Hip Raise with Knee Squeeze

Muscle Groups: Glutes

Hip Raise with Knee Squeeze focuses on Glutes, with Hamstrings, Hips working as supporting muscles.

How to Perform

Follow these step-by-step instructions to perform Hip Raise with Knee Squeeze with proper form and technique.

  1. 1

    Lie on your back with your knees bent and feet flat on the floor, hip-width apart.

  2. 2

    Place a small ball, yoga block, or rolled towel between your knees.

  3. 3

    Engage your core and gently squeeze the object between your knees.

  4. 4

    Drive through your heels and lift your hips off the floor until your body forms a straight line from your shoulders to your knees.

  5. 5

    At the top, actively squeeze the object between your knees and contract your glutes.

  6. 6

    Slowly lower your hips back down to the starting position, maintaining a slight squeeze on the object until your glutes touch the floor.

Secondary Muscles

While Hip Raise with Knee Squeeze primarily targets Glutes , this exercise also activates several secondary muscle groups during the movement.

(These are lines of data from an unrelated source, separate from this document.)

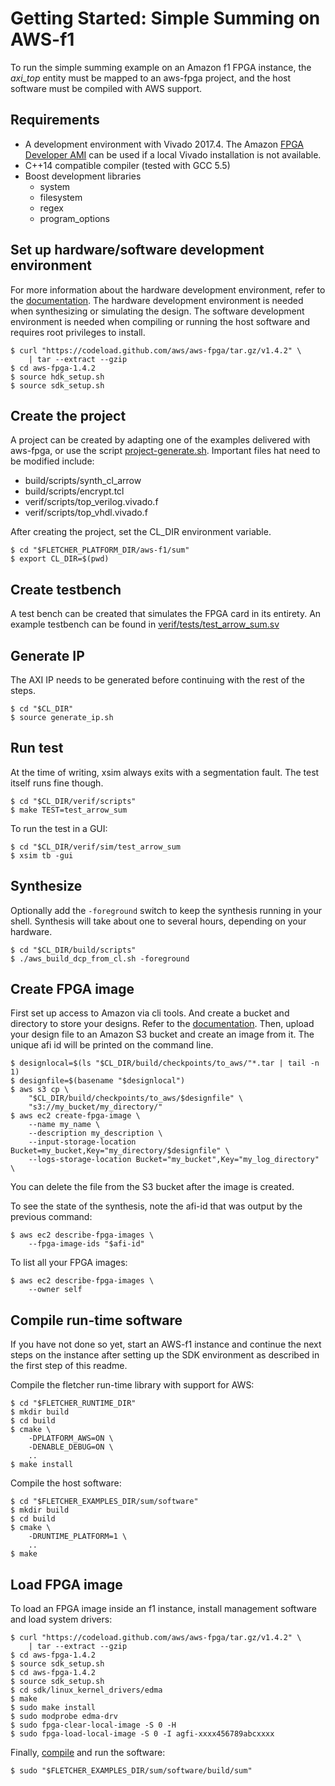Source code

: # Getting Started: Simple Summing on AWS-f1

To run the simple summing example on an Amazon f1 FPGA instance,
the *axi_top* entity must be mapped to an aws-fpga project,
and the host software must be compiled with AWS support.

## Requirements

  * A development environment with Vivado 2017.4. The Amazon
[FPGA Developer AMI](https://github.com/aws/aws-fpga#devAmi)
can be used if a local Vivado installation is not available.
  * C++14 compatible compiler (tested with GCC 5.5)
  * Boost development libraries
      * system
      * filesystem
      * regex
      * program_options

## Set up hardware/software development environment

For more information about the hardware development environment, refer to
the [documentation](https://github.com/aws/aws-fpga/blob/master/hdk/README.md).
The hardware development environment is needed when synthesizing or
simulating the design. The software development environment is needed when
compiling or running the host software and requires root privileges to install.

    $ curl "https://codeload.github.com/aws/aws-fpga/tar.gz/v1.4.2" \
        | tar --extract --gzip
    $ cd aws-fpga-1.4.2
    $ source hdk_setup.sh
    $ source sdk_setup.sh

## Create the project

A project can be created by adapting one of the examples delivered with
aws-fpga, or use the script [project-generate.sh](../project-generate.sh).
Important files hat need to be modified include:

  * build/scripts/synth_cl_arrow
  * build/scripts/encrypt.tcl
  * verif/scripts/top_verilog.vivado.f
  * verif/scripts/top_vhdl.vivado.f

After creating the project, set the CL_DIR environment variable.

    $ cd "$FLETCHER_PLATFORM_DIR/aws-f1/sum"
    $ export CL_DIR=$(pwd)

## Create testbench

A test bench can be created that simulates the FPGA card in its entirety.
An example testbench can be found in
[verif/tests/test_arrow_sum.sv](./verif/tests/test_arrow_sum.sv)

## Generate IP

The AXI IP needs to be generated before continuing with the rest of the steps.

    $ cd "$CL_DIR"
    $ source generate_ip.sh

## Run test

At the time of writing, xsim always exits with a segmentation fault.
The test itself runs fine though.

    $ cd "$CL_DIR/verif/scripts"
    $ make TEST=test_arrow_sum

To run the test in a GUI:

    $ cd "$CL_DIR/verif/sim/test_arrow_sum
    $ xsim tb -gui

## Synthesize

Optionally add the `-foreground` switch to keep the synthesis running
in your shell. Synthesis will take about one to several hours,
depending on your hardware.

    $ cd "$CL_DIR/build/scripts"
    $ ./aws_build_dcp_from_cl.sh -foreground

## Create FPGA image

First set up access to Amazon via cli tools. And create a bucket and
directory to store your designs. Refer to the
[documentation](https://aws.amazon.com/cli/).
Then, upload your design file to an Amazon S3 bucket and create
an image from it. The unique afi id will be printed on the command line.

    $ designlocal=$(ls "$CL_DIR/build/checkpoints/to_aws/"*.tar | tail -n 1)
    $ designfile=$(basename "$designlocal")
    $ aws s3 cp \
        "$CL_DIR/build/checkpoints/to_aws/$designfile" \
        "s3://my_bucket/my_directory/"
    $ aws ec2 create-fpga-image \
        --name my_name \
        --description my_description \
        --input-storage-location Bucket=my_bucket,Key="my_directory/$designfile" \
        --logs-storage-location Bucket="my_bucket",Key="my_log_directory" \

You can delete the file from the S3 bucket after the image is created.

To see the state of the synthesis,
note the afi-id that was output by the previous command:

    $ aws ec2 describe-fpga-images \
        --fpga-image-ids "$afi-id"

To list all your FPGA images:

    $ aws ec2 describe-fpga-images \
        --owner self

## Compile run-time software

If you have not done so yet, start an AWS-f1 instance and continue the next
steps on the instance after setting up the SDK environment as described in
the first step of this readme.

Compile the fletcher run-time library with support for AWS:

    $ cd "$FLETCHER_RUNTIME_DIR"
    $ mkdir build
    $ cd build
    $ cmake \
        -DPLATFORM_AWS=ON \
        -DENABLE_DEBUG=ON \
        ..
    $ make install

Compile the host software:

    $ cd "$FLETCHER_EXAMPLES_DIR/sum/software"
    $ mkdir build
    $ cd build
    $ cmake \
        -DRUNTIME_PLATFORM=1 \
        ..
    $ make

## Load FPGA image

To load an FPGA image inside an f1 instance, install management software
and load system drivers:

    $ curl "https://codeload.github.com/aws/aws-fpga/tar.gz/v1.4.2" \
        | tar --extract --gzip
    $ cd aws-fpga-1.4.2
    $ source sdk_setup.sh
    $ cd aws-fpga-1.4.2
    $ source sdk_setup.sh
    $ cd sdk/linux_kernel_drivers/edma
    $ make
    $ sudo make install
    $ sudo modprobe edma-drv
    $ sudo fpga-clear-local-image -S 0 -H
    $ sudo fpga-load-local-image -S 0 -I agfi-xxxx456789abcxxxx

Finally, [compile](../../../examples/sum/) and run the software:

    $ sudo "$FLETCHER_EXAMPLES_DIR/sum/software/build/sum"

These supporting muscles include Hamstrings, Hips . Engaging these secondary muscles helps stabilize your body throughout the exercise, improves overall coordination, and contributes to balanced muscle development.

Related Exercises

If you enjoyed Hip Raise with Knee Squeeze, you might also want to try these related exercises that target similar muscle groups.

These exercises work the same primary muscles as Hip Raise with Knee Squeeze, making them excellent alternatives for variety in your training program or complementary movements to include in the same workout session. Mixing different exercises that target similar muscle groups helps prevent plateaus, reduces overuse injuries, and keeps your workouts engaging and effective.